The Wakka Wakka people have today achieved part of the work started by past generations, for their future generations, as the Federal Court recognised their native title over almost 114,000 hectares of the Burnett region.

For Traditional Owner James MiMi, one of the most significant elements of today’s Federal Court hearing in Cherbourg was achieving native title over Ban Ban Springs, a sacred site and traditional meeting place.

According to Wakka Wakka legend, Ban Ban Springs was the home of the piebald eel from the days of the dreamtime and only would show itself to elders who spoke Wakka Wakka language and would surface so they could touch them.

“The water from the spring comes from the Seven Sisters hills to the west and has provided the home for the piebald eel and for the Traditional Owners, who return home to stop and enjoy the water when its running and to acknowledge to our ancestors that we are returning home,” Mr MiMi said.

“All the tribes came together at Ban Ban Springs before they went up to the Bunya mountains for the festival up there, so that’s a massive one for us.

“Our grandparents started it all. We needed to finalise their legacy.

“We know this is only half of our country that has been given determination but this is the beginning and when we get determination for all Wakka Wakka country we can let our grandparents, Elders passed on, know that the legacy they started is finalised.”

Today’s determination recognises the Wakka Wakka’s native title over areas spread between Yarraman to the south and Childers to the north, and includes the Burnett regions towns of Kingaroy, Murgon Cherbourg, Biggenden and Gayndah. Further areas of the claim are yet to be finalised.

At today’s ceremony in Cherbourg, Aboriginal and Torres Strait Islander Partnerships Minister Craig Crawford said the landmark decision came after a long journey to win back land justice.

“We need to acknowledge that this moment is a shining light in what is a deep, dark, history of dispossession of Aboriginal and Torres Strait Islander people in this state,” Mr Crawford said.

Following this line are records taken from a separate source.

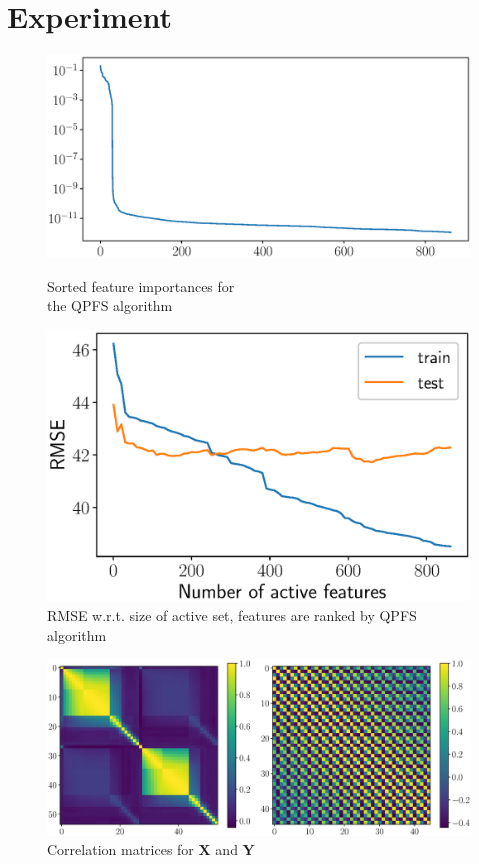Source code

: \documentclass[12pt,twoside]{article}
\newcommand{\bY}{\mathbf{Y}}
\newcommand{\bX}{\mathbf{X}}
\begin{document}
\section{Experiment}

\begin{figure}
	\begin{minipage}{.5\linewidth}
		\centering
		\includegraphics[width=\linewidth]{figs/feature_scores_ex.eps}
		\caption{Sorted feature importances for \\ the QPFS algorithm}
		\label{fig:feature_scores_ex}
	\end{minipage}%
	\begin{minipage}{.5\linewidth}
	\centering
	\includegraphics[width=\linewidth]{figs/train_test_qpfs.eps}
	\caption{RMSE w.r.t. size of active set, features are ranked by QPFS algorithm}
	\label{fig:train_test_qpfs}
	\end{minipage}
\end{figure}

\begin{figure}
	\includegraphics[width=\linewidth]{figs/corr_matrix.eps}
	\caption{Correlation matrices for $\bX$ and $\bY$}
	\label{fig:corr_matrix}
\end{figure}
\end{document}
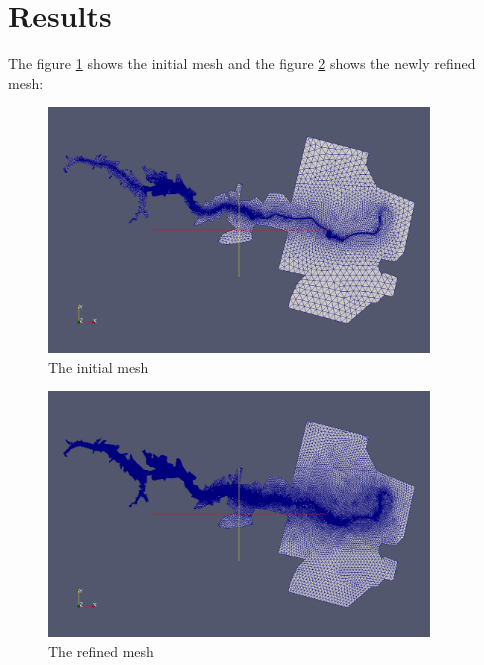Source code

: \section{Results}
The figure \ref{fig:refinement:inimesh} shows the initial mesh
and the figure \ref{fig:refinement:newmesh} shows the newly refined mesh:
\begin{figure}[H]%
\begin{center}
%
  \includegraphics[width=0.9\textwidth]{inimesh}
%
\end{center}
\caption
{The initial mesh}
\label{fig:refinement:inimesh}
\end{figure}
%
\begin{figure}[H]%
\begin{center}
%
  \includegraphics[width=0.9\textwidth]{newmesh}
%
\end{center}
\caption
{The refined mesh}
\label{fig:refinement:newmesh}
\end{figure}
%
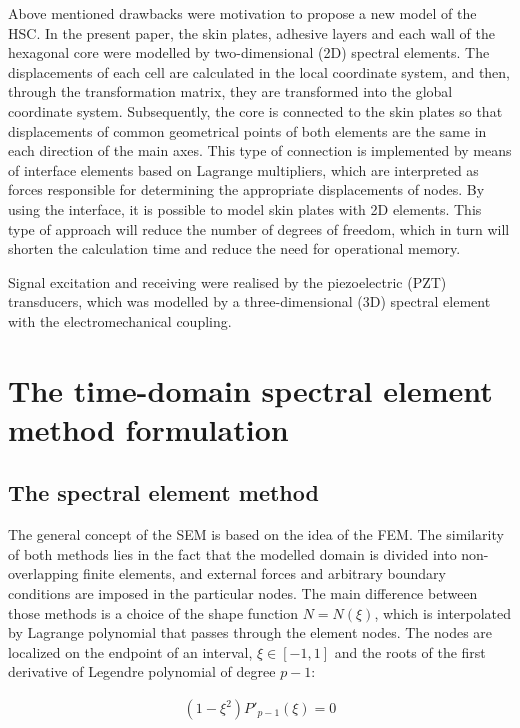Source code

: \documentclass[a4paper,12pt]{article}
\begin{document}
{Above mentioned drawbacks were motivation to propose a new model of the HSC. 
In the present paper, the skin plates, adhesive layers and each wall of the hexagonal core were modelled by two-dimensional (2D) spectral elements.
The displacements of each cell are calculated in the local coordinate system, 
and then, through the transformation matrix, they are transformed into the 
global coordinate system.
Subsequently, the core is connected to the skin plates so that displacements of 
common geometrical points of both elements are the same in each direction of 
the main axes.
This type of connection is implemented by means of interface elements based on 
Lagrange multipliers, which are interpreted as forces responsible for 
determining the appropriate displacements of nodes.
By using the interface, it is possible to model skin plates with 2D elements.
This type of approach will reduce the number of degrees of freedom, which in 
turn will shorten the calculation time and reduce the need for operational 
memory.

Signal excitation and receiving were realised by the piezoelectric (PZT) transducers, which was modelled by a three-dimensional (3D) spectral element with the electromechanical coupling.
\section{The time-domain spectral element method formulation}
\label{sec:time_SEM}
\subsection{The spectral element method}
\label{sec:sem}
The general concept of the SEM is based on the idea of the FEM.
The similarity of both methods lies in the fact that the modelled domain is divided into non-overlapping finite elements, and external forces and arbitrary boundary conditions are imposed in the particular nodes.
The main difference between those methods is a choice of the shape function \( N=N(\xi )\), which is interpolated by Lagrange polynomial that passes through the element nodes. The nodes are localized on the endpoint of an interval, \(\xi\in[-1,1]\) and the roots of the first derivative of Legendre polynomial of degree \(p-1\):

\begin{eqnarray}
(1-\xi^2)P'_{p-1}(\xi)=0
\label{eq:nodes}
\end{eqnarray}

}
\end{document}
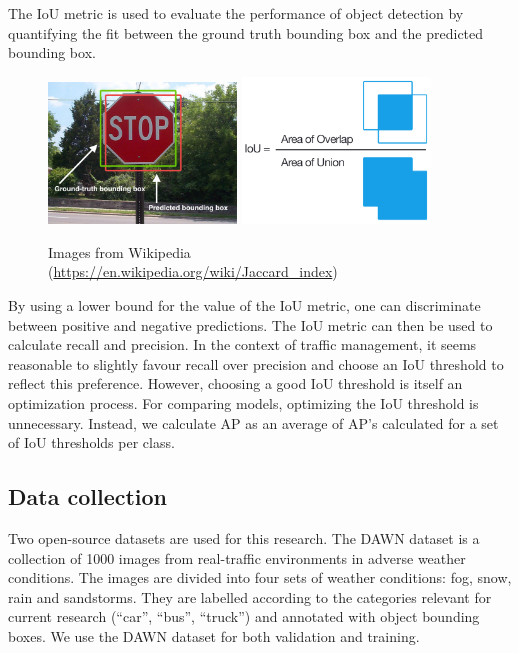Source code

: \documentclass[]{article}
\begin{document}
	The IoU metric is used to evaluate the performance of object detection by quantifying the fit between the ground truth bounding box and the predicted bounding box.
	
	\begin{figure}[h]
		\centering
		\includegraphics[width=5cm]{Intersection_over_Union_-_object_detection_bounding_boxes.jpg}
		\includegraphics[width=5cm]{Intersection_over_Union_-_visual_equation.png}
		\caption{Images from Wikipedia \footnotesize{(\url{https://en.wikipedia.org/wiki/Jaccard_index})}}
	\end{figure}
	
	By using a lower bound for the value of the IoU metric, one can discriminate between positive and negative predictions. The IoU metric can then be used to calculate recall and precision. In the context of traffic management, it seems reasonable to slightly favour recall over precision and choose an IoU threshold to reflect this preference. However, choosing a good IoU threshold is itself an optimization process. For comparing models, optimizing the IoU threshold is unnecessary. Instead, we calculate AP as an average of AP's calculated for a set of IoU thresholds per class.

\subsection{Data collection}

	Two open-source datasets are used for this research. The DAWN dataset \cite{bw1x-yh39-20} is a collection of 1000 images from real-traffic environments in adverse weather conditions. The images are divided into four sets of weather conditions: fog, snow, rain and sandstorms. They are labelled according to the categories relevant for current research (``car'', ``bus'', ``truck'') and annotated with object bounding boxes. We use the DAWN dataset for both validation and training.
	
\end{document}
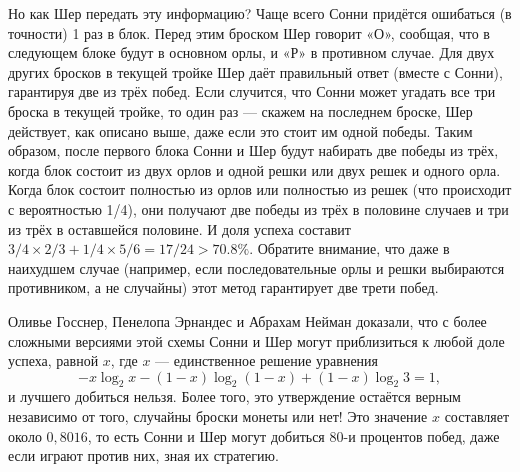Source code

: Но как Шер передать эту информацию?
Чаще всего Сонни придётся ошибаться (в точности) 1 раз в блок.
Перед этим броском Шер говорит «О», сообщая, что в следующем блоке будут в основном орлы, и «Р» в противном случае.
Для двух других бросков в текущей тройке Шер даёт правильный ответ (вместе с Сонни), гарантируя две из трёх побед.
Если случится, что Сонни может угадать все три броска в текущей тройке,
то один раз --- скажем на последнем броске, Шер действует, как описано выше, даже если это стоит им одной победы.
Таким образом, после первого блока Сонни и Шер будут набирать две победы из трёх, когда блок состоит из двух орлов и одной решки или двух решек и одного орла.
Когда блок состоит полностью из орлов или полностью из решек (что происходит с вероятностью 1/4), они получают две победы из трёх в половине случаев и три из трёх в оставшейся половине.
И доля успеха составит $3/4 \times 2/3 + 1/4 \times 5/6 = 17/24 > 70.8\%$.
Обратите внимание, что даже в наихудшем случае (например, если последовательные орлы и решки выбираются противником, а не случайны) этот метод гарантирует две трети побед.

Оливье Госснер, Пенелопа Эрнандес и Абрахам Нейман \cite{32} доказали, что с более сложными версиями этой схемы Сонни и Шер могут приблизиться к любой доле успеха, равной $x$, где $x$ --- единственное решение уравнения
\[-x \log_2 x - (1 - x) \log_2 (1 - x) + (1 - x) \log_2 3 = 1,\]
и лучшего добиться нельзя.
Более того, это утверждение остаётся верным независимо от того, случайны броски монеты или нет!
Это значение $x$ составляет около $0{,}8016$, то есть Сонни и Шер могут добиться  $80$-и процентов побед, даже если играют против них, зная их стратегию.


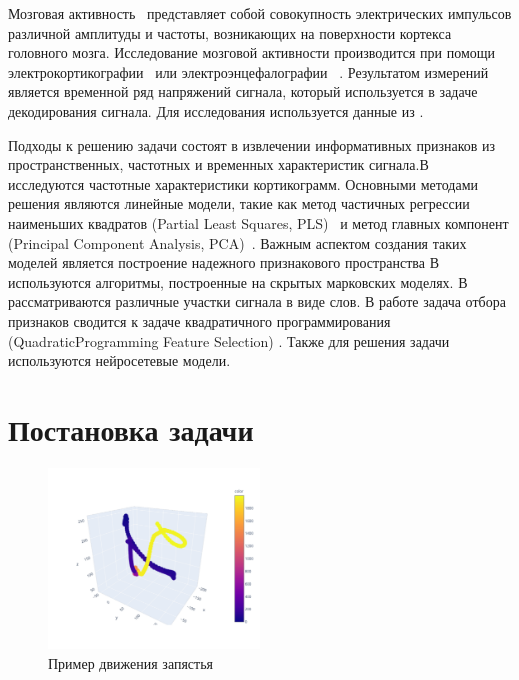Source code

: \documentclass[12pt, twoside]{article}
\begin{document}
Мозговая активность~\cite{motrenko2018multi} представляет собой совокупность электрических импульсов различной амплитуды и частоты, возникающих на поверхности кортекса головного мозга. Исследование мозговой активности производится при помощи  электрокортикографии~\cite{hill2012recording} или  электроэнцефалографии~ \cite{aminoff2012electroencephalography}. Результатом измерений является временной ряд напряжений сигнала, который используется в задаче декодирования сигнала. Для исследования используется данные из \cite{chao2010long}.

 Подходы \cite{morishita2014brain, alexander2013traveling} к решению задачи состоят в извлечении информативных признаков из пространственных, частотных и временных характеристик сигнала.В~\cite{chin2007identification, eliseyev2014stable, loza2017unsupervised} исследуются частотные характеристики кортикограмм. Основными методами решения являются линейные модели, такие как метод частичных регрессии наименьших  квадратов (Partial Least Squares, PLS)~\cite{eliseyev2014stable,eliseyev2016penalized, rosipal2005overview} и метод главных компонент (Principal Component Analysis, PCA)~\cite{rosipal2005overview, eliseyev2016penalized}.
 Важным аспектом создания таких моделей является построение надежного
 признакового пространства
  В~\cite{zhao2014coupled} используются алгоритмы, построенные на скрытых марковских моделях. В~\cite{loza2017unsupervised, zhao2010ecog} рассматриваются различные участки сигнала в виде слов. В работе \cite{motrenko2018multi} задача отбора признаков сводится к задаче квадратичного программирования (QuadraticProgramming Feature Selection) \cite{rodriguez2010quadratic}. Также для решения задачи используются нейросетевые модели\cite{xie2018deep}. 
\newpage
\section{Постановка задачи}
\begin{figure}[]
	\centering
  	\includegraphics[width=0.5\textwidth]{../figs/newplot.pdf}
  	\caption{Пример движения запястья}
\end{figure}
\end{document}
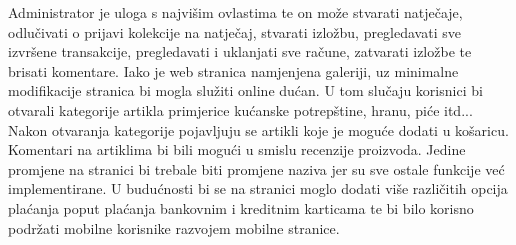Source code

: {		\vspace{3mm}
		\newline Administrator je uloga s najvišim ovlastima te on može stvarati natječaje, odlučivati o prijavi kolekcije na natječaj, stvarati izložbu, pregledavati sve izvršene transakcije,  pregledavati i uklanjati sve račune, zatvarati izložbe te brisati komentare.
		\vspace{3mm}
		\newline Iako je web stranica namjenjena galeriji, uz minimalne modifikacije stranica bi mogla služiti online dućan. U tom slučaju korisnici bi otvarali kategorije artikla primjerice kućanske  potrepštine, hranu, piće itd... Nakon otvaranja kategorije  pojavljuju se artikli koje je moguće dodati u košaricu. Komentari na artiklima bi bili mogući u smislu recenzije proizvoda.	
		Jedine promjene na stranici bi trebale biti promjene naziva jer su sve ostale funkcije već implementirane. 
		\vspace{3mm}
		\newline U budućnosti bi se na stranici moglo dodati više različitih opcija plaćanja poput plaćanja bankovnim i kreditnim karticama te bi bilo korisno podržati mobilne korisnike razvojem  mobilne stranice.
}
		
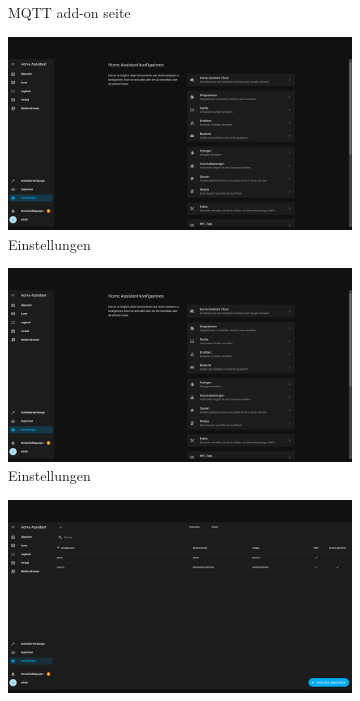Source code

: \begin{figure}[H]
\begin{subfigure}{.5\linewidth}
        \caption{MQTT add-on seite}
        \label{fig:ha7}
    \end{subfigure}
    \begin{subfigure}{.5\linewidth}
        \includegraphics[width=1\textwidth]{img/HA9.png}
        \caption{Einstellungen}
        \label{fig:ha8}
    \end{subfigure}
    \begin{subfigure}{.5\linewidth}
        \includegraphics[width=1\textwidth]{img/HA9.png}
        \caption{Einstellungen}
        \label{fig:ha8}
    \end{subfigure}
    \begin{subfigure}{.5\linewidth}
        \includegraphics[width=1\textwidth]{img/HA10.png}

\end{subfigure}
\end{figure}
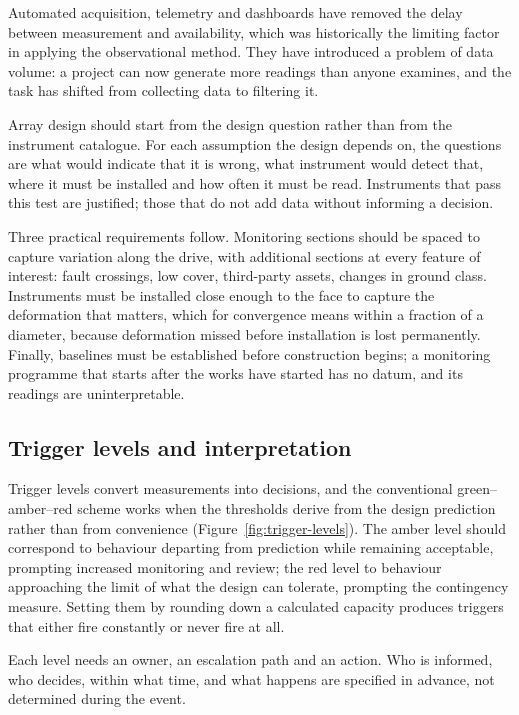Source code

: Automated acquisition, telemetry and dashboards have removed the delay between
measurement and availability, which was historically the limiting factor in
applying the observational method. They have introduced a problem of data
volume: a project can now generate more readings than anyone examines, and the
task has shifted from collecting data to filtering it.

Array design should start from the design question rather than from the
instrument catalogue. For each assumption the design depends on, the questions
are what would indicate that it is wrong, what instrument would detect that,
where it must be installed and how often it must be read. Instruments that
pass this test are justified; those that do not add data without informing a
decision.

Three practical requirements follow. Monitoring sections should be spaced to
capture variation along the drive, with additional sections at every feature
of interest: fault crossings, low cover, third-party assets, changes in
ground class. Instruments must be installed close enough to the face to
capture the deformation that matters, which for convergence means within a
fraction of a diameter, because deformation missed before installation is lost
permanently. Finally, baselines must be established before construction begins; a
monitoring programme that starts after the works have started has no datum,
and its readings are uninterpretable.

\subsection{Trigger levels and interpretation}
\label{sec:triggers-interpretation}

Trigger levels convert measurements into decisions, and the conventional
green--amber--red scheme works when the thresholds derive from the design
prediction rather than from convenience (Figure~\ref{fig:trigger-levels}). The amber level should correspond to
behaviour departing from prediction while remaining acceptable, prompting
increased monitoring and review; the red level to behaviour approaching the
limit of what the design can tolerate, prompting the contingency measure.
Setting them by rounding down a calculated capacity produces triggers that
either fire constantly or never fire at all.

Each level needs an owner, an escalation path and an action. Who is informed,
who decides, within what time, and what happens are specified in advance, not
determined during the event.

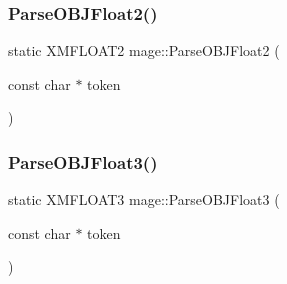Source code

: \subsubsection{\texorpdfstring{Parse\+O\+B\+J\+Float2()}{ParseOBJFloat2()}}
{\footnotesize\ttfamily static X\+M\+F\+L\+O\+A\+T2 mage\+::\+Parse\+O\+B\+J\+Float2 (\begin{DoxyParamCaption}\item[{const char $\ast$}]{token }\end{DoxyParamCaption})\hspace{0.3cm}{\ttfamily [static]}}

\hypertarget{namespacemage_a926f2772c637d2b5c839a936cd8dbdd1}{}\label{namespacemage_a926f2772c637d2b5c839a936cd8dbdd1} 
\subsubsection{\texorpdfstring{Parse\+O\+B\+J\+Float3()}{ParseOBJFloat3()}}
{\footnotesize\ttfamily static X\+M\+F\+L\+O\+A\+T3 mage\+::\+Parse\+O\+B\+J\+Float3 (\begin{DoxyParamCaption}\item[{const char $\ast$}]{token }\end{DoxyParamCaption})\hspace{0.3cm}{\ttfamily [static]}}

\hypertarget{namespacemage_adf2073255065e75868351b15525bde22}{}\label{namespacemage_adf2073255065e75868351b15525bde22} 

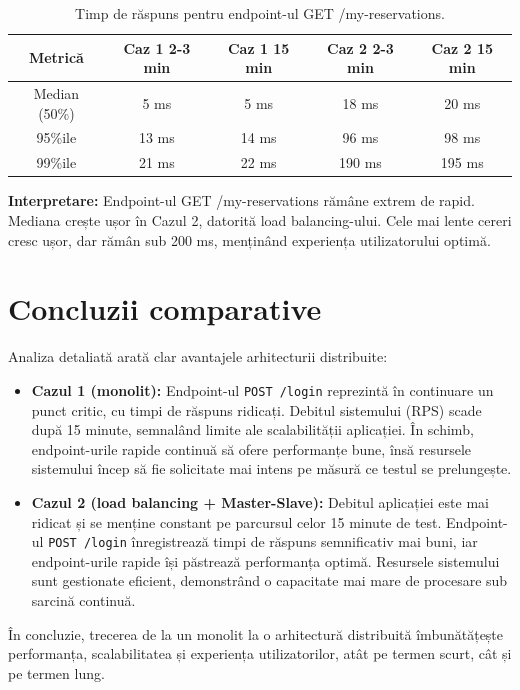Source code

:\documentclass[12pt, a4paper, oneside, romanian]{teza-upb}
\begin{document}
\begin{table}[h!]
\centering
\begin{tabular}{c|c|c|c|c}
\hline
Metrică & Caz 1 2-3 min & Caz 1 15 min & Caz 2 2-3 min & Caz 2 15 min \\
\hline
Median (50\%) & 5 ms & 5 ms & 18 ms & 20 ms \\
95\%ile & 13 ms & 14 ms & 96 ms & 98 ms \\
99\%ile & 21 ms & 22 ms & 190 ms & 195 ms \\
\hline
\end{tabular}
\caption{Timp de răspuns pentru endpoint-ul GET /my-reservations.}
\label{tab:my-reservations-comp-full}
\end{table}

\textbf{Interpretare:} Endpoint-ul GET /my-reservations rămâne extrem de rapid. Mediana crește ușor în Cazul 2, datorită load balancing-ului. Cele mai lente cereri cresc ușor, dar rămân sub 200 ms, menținând experiența utilizatorului optimă.

\section{Concluzii comparative}

Analiza detaliată arată clar avantajele arhitecturii distribuite:


\begin{itemize}
    \item \textbf{Cazul 1 (monolit):} Endpoint-ul \texttt{POST /login} reprezintă în continuare un punct critic, cu timpi de răspuns ridicați. Debitul sistemului (RPS) scade după 15 minute, semnalând limite ale scalabilității aplicației. În schimb, endpoint-urile rapide continuă să ofere performanțe bune, însă resursele sistemului încep să fie solicitate mai intens pe măsură ce testul se prelungește.
    \item \textbf{Cazul 2 (load balancing + Master-Slave):} Debitul aplicației este mai ridicat și se menține constant pe parcursul celor 15 minute de test. Endpoint-ul \texttt{POST /login} înregistrează timpi de răspuns semnificativ mai buni, iar endpoint-urile rapide își păstrează performanța optimă. Resursele sistemului sunt gestionate eficient, demonstrând o capacitate mai mare de procesare sub sarcină continuă.
\end{itemize}



În concluzie, trecerea de la un monolit la o arhitectură distribuită îmbunătățește performanța, scalabilitatea și experiența utilizatorilor, atât pe termen scurt, cât și pe termen lung.
\end{document}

“Every move we make to right the wrongs of the past, such as acknowledging the native title rights of traditional owners, we take a positive step on the path to truth-telling, healing and true reconciliation.”

Resources Minister Scott Stewart’s Department of Resources negotiates native title claims on behalf of the Palaszczuk Government.

He said native title was vital to Queensland’s pathway towards reconciliation as it could assist to preserve Indigenous culture, values, and traditions.

“Native title is now recognised in more than 30 per cent of our state,” Mr Stewart said.

“This demonstrates our government’s ongoing commitment to working alongside Indigenous Queenslanders to recognise their native title rights.”

Native title is recognised over more than 535,000 square kilometres of land in Queensland, with almost 355,000 square kilometres currently subject to native title claims.